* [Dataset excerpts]
━━━━━━━━━━

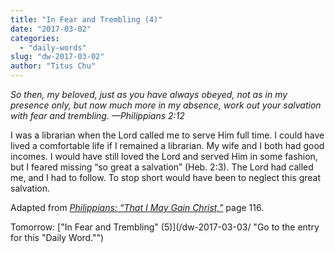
 ```yaml
---
title: "In Fear and Trembling (4)"
date: "2017-03-02"
categories: 
  - "daily-words"
slug: "dw-2017-03-02"
author: "Titus Chu"
---
```


_So then, my beloved, just as you have always obeyed, not as in my presence only, but now much more in my absence, work out your salvation with fear and trembling._ _—Philippians 2:12_

I was a librarian when the Lord called me to serve Him full time. I could have lived a comfortable life if I remained a librarian. My wife and I both had good incomes. I would have still loved the Lord and served Him in some fashion, but I feared missing “so great a salvation” (Heb. 2:3). The Lord had called me, and I had to follow. To stop short would have been to neglect this great salvation.

Adapted from _[Philippians: “That I May Gain Christ,”](/book-philippians/ "Go to the listing for this book.")_ page 116.

Tomorrow: ["In Fear and Trembling" (5)](/dw-2017-03-03/ "Go to the entry for this "Daily Word."")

━━━━━━━━━━

* [Assigned task] Return a copy of each line in the entries that carries the string "Philippians".

* [Exercise result]
_So then, my beloved, just as you have always obeyed, not as in my presence only, but now much more in my absence, work out your salvation with fear and trembling._ _—Philippians 2:12_
Adapted from _[Philippians: “That I May Gain Christ,”](/book-philippians/ "Go to the listing for this book.")_ page 116.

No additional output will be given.